Samui Songkran 2016 (Faqs)
When is Songkran? The entire Songkran holiday runs from April 13 – April 15 but the main event and biggest water-throwing is April 13. In other parts of Thailand the water-throwing lasts longer, but on Samui it’s a one-day event (though things kick off early on the night of April 12th in Chaweng). The dates can shift slightly in some years (if the holiday falls over a weekend), to ensure that a full three days are holidays from work. As with Christmas elsewhere, it’s a huge holiday and many Thais take off much longer from work to go home and visit family.
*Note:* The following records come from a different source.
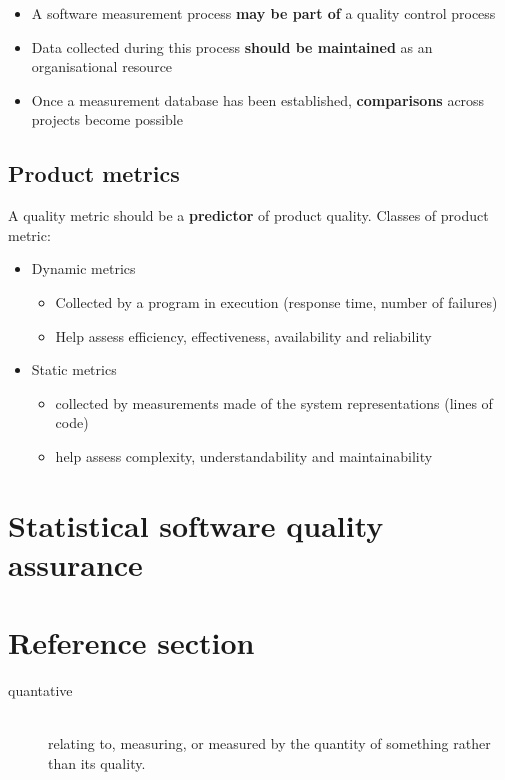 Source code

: \documentclass{article}
\begin{document}
\begin{itemize}
  \item A software measurement process \textbf{may be part of} a quality control process
  \item Data collected during this process \textbf{should be maintained} as an organisational resource
  \item Once a measurement database has been established, \textbf{comparisons} across projects become possible
\end{itemize}

\subsection{Product metrics}

\begin{flushleft}
A quality metric should be a \textbf{predictor} of product quality. Classes of product metric:
\begin{itemize}
  \item Dynamic metrics
  \begin{itemize}
    \item Collected by a program in execution (response time, number of failures)
    \item Help assess efficiency, effectiveness, availability and reliability
  \end{itemize}
  \item Static metrics
  \begin{itemize}
    \item collected by measurements made of the system representations (lines of code)
    \item help assess complexity, understandability and maintainability
  \end{itemize}
\end{itemize}
\end{flushleft}

\section{Statistical software quality assurance}

\pagebreak
\section*{Reference section} \label{sec:reference}
\begin{description}
	\item[quantative] \hfill \\ relating to, measuring, or measured by the quantity of something rather than its quality.
\end{description}
\end{document}

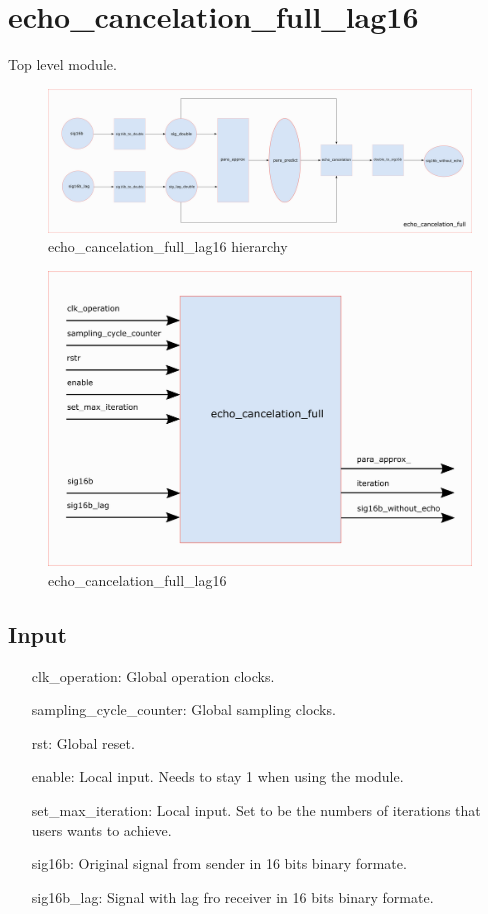 \documentclass[twoside,a4paper]{refart}
\begin{document}
\section{echo\_cancelation\_full\_lag16}
Top level module. 
\begin{figure}[H]
	\centering
	\includegraphics[scale=0.7]{echo_cancelation_full.png}
	\caption{echo\_cancelation\_full\_lag16 hierarchy}
	\label{}
\end{figure}
\begin{figure}[H]
	\centering
	\includegraphics[scale=1.2]{echo_cancelation_full_module.png}
	\caption{echo\_cancelation\_full\_lag16}
	\label{}
\end{figure}
\subsection{Input}
\begin{itemize}
		\item[clk\_operation:] Global operation clocks.
		\item[sampling\_cycle\_counter:] Global sampling clocks.
		\item[rst:      ] Global reset.
		\item[enable:] Local input. Needs to stay 1 when using the module.
		\item[set\_max\_iteration:] Local input. Set to be the numbers of iterations that users wants to achieve.
		\item[sig16b:] Original signal from sender in 16 bits binary formate.
		\item[sig16b\_lag:] Signal with lag fro receiver in 16 bits binary formate.
\end{itemize}
\end{document}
What’s Songkran like on Koh Samui? Songkran’s soggy festivities mark the much-anticipated Thai New Year, rightly celebrated in the hottest part of the year with lots and lots of water. Get excited, and get ready! Songkran is wet, wild and ridiculous. As with most things, Thais celebrate their new year in a “go big or go home” fashion. Farangs (foreigners) might know Songkran as the water festival (water is believed to wash away bad luck). What began as a gentle pouring of water over family and friends’ hands or shoulders is now a country-wide free for all. Many Thais opt for full bucket measurements.
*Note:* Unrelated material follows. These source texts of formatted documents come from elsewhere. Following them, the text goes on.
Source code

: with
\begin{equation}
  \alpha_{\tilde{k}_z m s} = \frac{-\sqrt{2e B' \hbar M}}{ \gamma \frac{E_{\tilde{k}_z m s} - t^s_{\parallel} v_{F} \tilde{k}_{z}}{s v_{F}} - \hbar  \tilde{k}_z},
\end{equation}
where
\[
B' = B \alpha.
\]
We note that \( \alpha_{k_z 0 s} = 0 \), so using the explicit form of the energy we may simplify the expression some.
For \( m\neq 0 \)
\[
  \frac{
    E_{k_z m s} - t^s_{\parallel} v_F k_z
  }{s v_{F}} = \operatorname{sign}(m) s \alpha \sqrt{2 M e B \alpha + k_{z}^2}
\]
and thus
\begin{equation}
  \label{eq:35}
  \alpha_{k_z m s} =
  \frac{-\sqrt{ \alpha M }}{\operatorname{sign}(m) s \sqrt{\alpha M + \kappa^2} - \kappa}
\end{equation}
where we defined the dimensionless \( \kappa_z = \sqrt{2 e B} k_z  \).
What is there to do during Songkran? Grab a bucket! Songkran is a watery affair. Songkran takes place in Samui’s hottest period. Hoses, buckets and full gallon drums are all likely weaponry and the truly enthusiastic roam the streets all day from the beds of pickup trucks. There are rules of conduct as well as traditional aspects but, for the lucky tourist, it’s by and large a massive water fight. *Find out how to be the rudest tourist in Thailand
Where’s the best place on Koh Samui for Songkran? Whether it’s a pool party or a gala dinner, there’s tons going on for Songkran island-wide. Broadly speaking, the place best for Songkran depends how fully committed and ‘in the thick of things’ you’d like to be. Compared to Songkran celebrations in Chiang Mai and Bangkok, Koh Samui can seem – in places – a little tame. Compare a typical Bangkok and Koh Samui Songkran scene…
Introverts and extroverts will head to different corners, as too might families with young children. A quick guide to choosing the best Koh Samui Songkran location for you:
Chaweng: Head to Chaweng’s main high street if you’d like to emerge on April 16th wondering quite how you survived. Foam parties, DJs, lots of backpackers using the word “epic” and boozy brunch offerings galore. Chaweng is the busiest place by a long shot, so you’ll enjoy Songkran here if you like a crowded environment with a buzz about it.
Choeng Mon or Maenam: Choose either of these beach towns if you’re celebrating Songkran with children (or a hope for something less than total bedlam). Any of the quieter towns on Koh Samui will be great fun with a PG-13 face.
Bophut and Fisherman’s Village: Choose this area if you’d like to experience a mixture of all of the above – generally one of Koh Samui’s best atmospheres, whatever the occasion.
Or – just stay where you are! Unlike finding a great New Year’s Eve party, you don’t have to look for Songkran – it will happily come to you. Rather than heading off in search of ‘the best ever’, we recommend staying off the roads and enjoying the day with familiar faces and a supply of dry towels nearby in your hotel room.
Is Songkran good? Readers have asked us this and we’re not sure if they mean ‘a good time’ or ‘good rather than evil’. Big yes to both. It’s a holiday of great sanuk (fun) and is an occasion for the entire community to come together in well-wishing.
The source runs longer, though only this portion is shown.